L’altra rotta per le destinazioni scelte attualmente dai migranti utilizza la rete del contrabbando che parte da Bale; i migranti attraversano la regione di Arsi fino ad Addis Abeba, per poi spostarsi in direzione di Metema, nella regione di Amhara. Una volta a Metema attraversano il confine con il Sudan, per poi proseguire il viaggio verso la Libia e infine l’Europa.
I risultati dell’indagine di riferimento hanno inoltre rivelato che la disoccupazione e il lavoro scarsamente retribuito hanno contribuito alla percentuale più elevata di migrazioni (58%); a seguire, la povertà (56%), le pressioni familiari (28%), le pressioni di compagni ed amici (23%), la scarsità di terreni agricoli (17%), la mancanza di capitali per avviare un’attività in proprio (17 %), la scarsa sicurezza (16 %) e infine altri fattori (2 %).

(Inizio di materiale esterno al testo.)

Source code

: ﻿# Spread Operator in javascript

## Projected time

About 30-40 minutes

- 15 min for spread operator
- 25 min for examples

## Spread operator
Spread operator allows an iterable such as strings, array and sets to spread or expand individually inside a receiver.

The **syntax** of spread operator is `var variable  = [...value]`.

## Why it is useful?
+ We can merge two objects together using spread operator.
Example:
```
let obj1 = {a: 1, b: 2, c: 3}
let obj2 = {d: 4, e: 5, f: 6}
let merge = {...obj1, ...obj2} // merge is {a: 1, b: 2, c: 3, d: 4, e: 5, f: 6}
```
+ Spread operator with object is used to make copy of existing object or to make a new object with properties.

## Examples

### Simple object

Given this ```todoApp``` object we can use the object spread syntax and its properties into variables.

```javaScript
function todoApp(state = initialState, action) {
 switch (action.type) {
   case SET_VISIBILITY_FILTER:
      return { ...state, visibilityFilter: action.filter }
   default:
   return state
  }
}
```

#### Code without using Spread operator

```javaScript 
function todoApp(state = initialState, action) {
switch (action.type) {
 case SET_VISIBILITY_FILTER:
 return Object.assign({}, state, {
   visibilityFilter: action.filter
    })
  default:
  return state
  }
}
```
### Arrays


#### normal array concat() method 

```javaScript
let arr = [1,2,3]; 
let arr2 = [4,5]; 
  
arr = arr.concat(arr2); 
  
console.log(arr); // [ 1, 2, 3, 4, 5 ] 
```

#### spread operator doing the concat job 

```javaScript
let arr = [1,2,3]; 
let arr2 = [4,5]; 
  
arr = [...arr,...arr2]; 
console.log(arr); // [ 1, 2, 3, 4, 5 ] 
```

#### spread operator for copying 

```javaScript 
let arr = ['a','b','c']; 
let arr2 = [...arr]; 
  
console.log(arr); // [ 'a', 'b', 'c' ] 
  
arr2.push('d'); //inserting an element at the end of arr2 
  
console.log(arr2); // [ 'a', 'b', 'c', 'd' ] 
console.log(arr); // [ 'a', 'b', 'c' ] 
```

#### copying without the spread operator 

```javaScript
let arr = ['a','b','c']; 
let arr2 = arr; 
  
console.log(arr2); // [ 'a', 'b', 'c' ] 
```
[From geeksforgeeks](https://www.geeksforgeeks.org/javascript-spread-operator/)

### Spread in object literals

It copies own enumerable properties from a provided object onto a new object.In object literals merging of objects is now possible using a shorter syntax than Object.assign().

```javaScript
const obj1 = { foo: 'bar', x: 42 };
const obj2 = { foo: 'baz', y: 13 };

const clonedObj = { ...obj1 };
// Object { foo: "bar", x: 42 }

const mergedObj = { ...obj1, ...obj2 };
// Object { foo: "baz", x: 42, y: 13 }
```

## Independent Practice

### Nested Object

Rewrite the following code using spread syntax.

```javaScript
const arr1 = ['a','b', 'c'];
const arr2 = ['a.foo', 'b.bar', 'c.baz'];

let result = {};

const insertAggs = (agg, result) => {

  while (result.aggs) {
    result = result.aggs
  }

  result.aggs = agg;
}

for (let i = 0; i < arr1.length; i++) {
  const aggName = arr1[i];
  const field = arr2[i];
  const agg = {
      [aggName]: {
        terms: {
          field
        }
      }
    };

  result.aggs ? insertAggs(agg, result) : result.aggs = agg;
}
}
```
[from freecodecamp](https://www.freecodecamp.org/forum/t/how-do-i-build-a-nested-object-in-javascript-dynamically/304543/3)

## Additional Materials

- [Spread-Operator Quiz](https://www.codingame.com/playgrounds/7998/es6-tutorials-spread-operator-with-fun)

Per quanto riguarda i fattori “di attrazione” della migrazione, la ricerca rivela che hanno contribuito alle più alte percentuali di migrazione illegale le opportunità e l’accessibilità del lavoro (57%), la ricerca di un reddito elevato (43%), la rete di rapporti sociali (26%) e i trafficanti (19%).
Per ciò che concerne la scelta delle modalità di migrazione, la maggioranza dei partecipanti intervistati nei tre woreda mostrano di preferire la migrazione irregolare, presa in considerazione da oltre l’86 per cento del campione, rispetto a quella regolare. Secondo i risultati del sondaggio, le ragioni più diffuse della preferenza per la migrazione irregolare nelle zone esaminate includono: il minor costo (47,7%); la scarsa accessibilità dei canali regolari (6,4%); l’alto livello di burocratizzazione e regolamentazione dei canali regolari (13%).
Per quanto riguarda le conseguenze della migrazione nell’area di studio, il 62,4% degli intervistati ha risposto che l’impatto è stato positivo, il 22,9% pensa il contrario, mentre il 12,8% non ha espresso un’opinione in merito. Il gruppo che ne ritiene positivo l’impatto fornisce come ragioni principali il flusso di rimesse nel paese di origine (37%), seguito dalla creazione di opportunità di lavoro (31%) e il miglioramento dei servizi sociali (30%); al contrario, chi ne vede le conseguenze negative ha risposto che le ragioni sono la perdita della vita (39%), la mancanza di interesse per la creazione di un lavoro nel paese d’origine (29%) e la dipendenza dalle rimesse (22%).
Inoltre, in questo sondaggio di riferimento si è cercato di identificare quale lavoro o attività gli intervistati preferirebbero intraprendere se ricevessero supporto. I risultati mostrano che la maggior parte del campione preferirebbe impegnarsi in piccole imprese nel settore bar e ristorazione, seguito dall’allevamento di pollame e dall’investimento nell’agricoltura moderna con supporti meccanizzati.
In conclusione, sulla base dei principali risultati di questa ricerca si potrebbero raccomandare ai responsabili dello sviluppo economico alcuni interventi per l’inclusione dei migranti, come l’aumento degli istituti di formazione professionale, uno sforzo per modificare l’atteggiamento delle comunità verso la migrazione, un impegno congiunto degli organismi competenti per ridurre al minimo l’immigrazione illegale e l’implementazione di misure per la formazione specifica e la facilitazione delle iniziative imprenditoriali.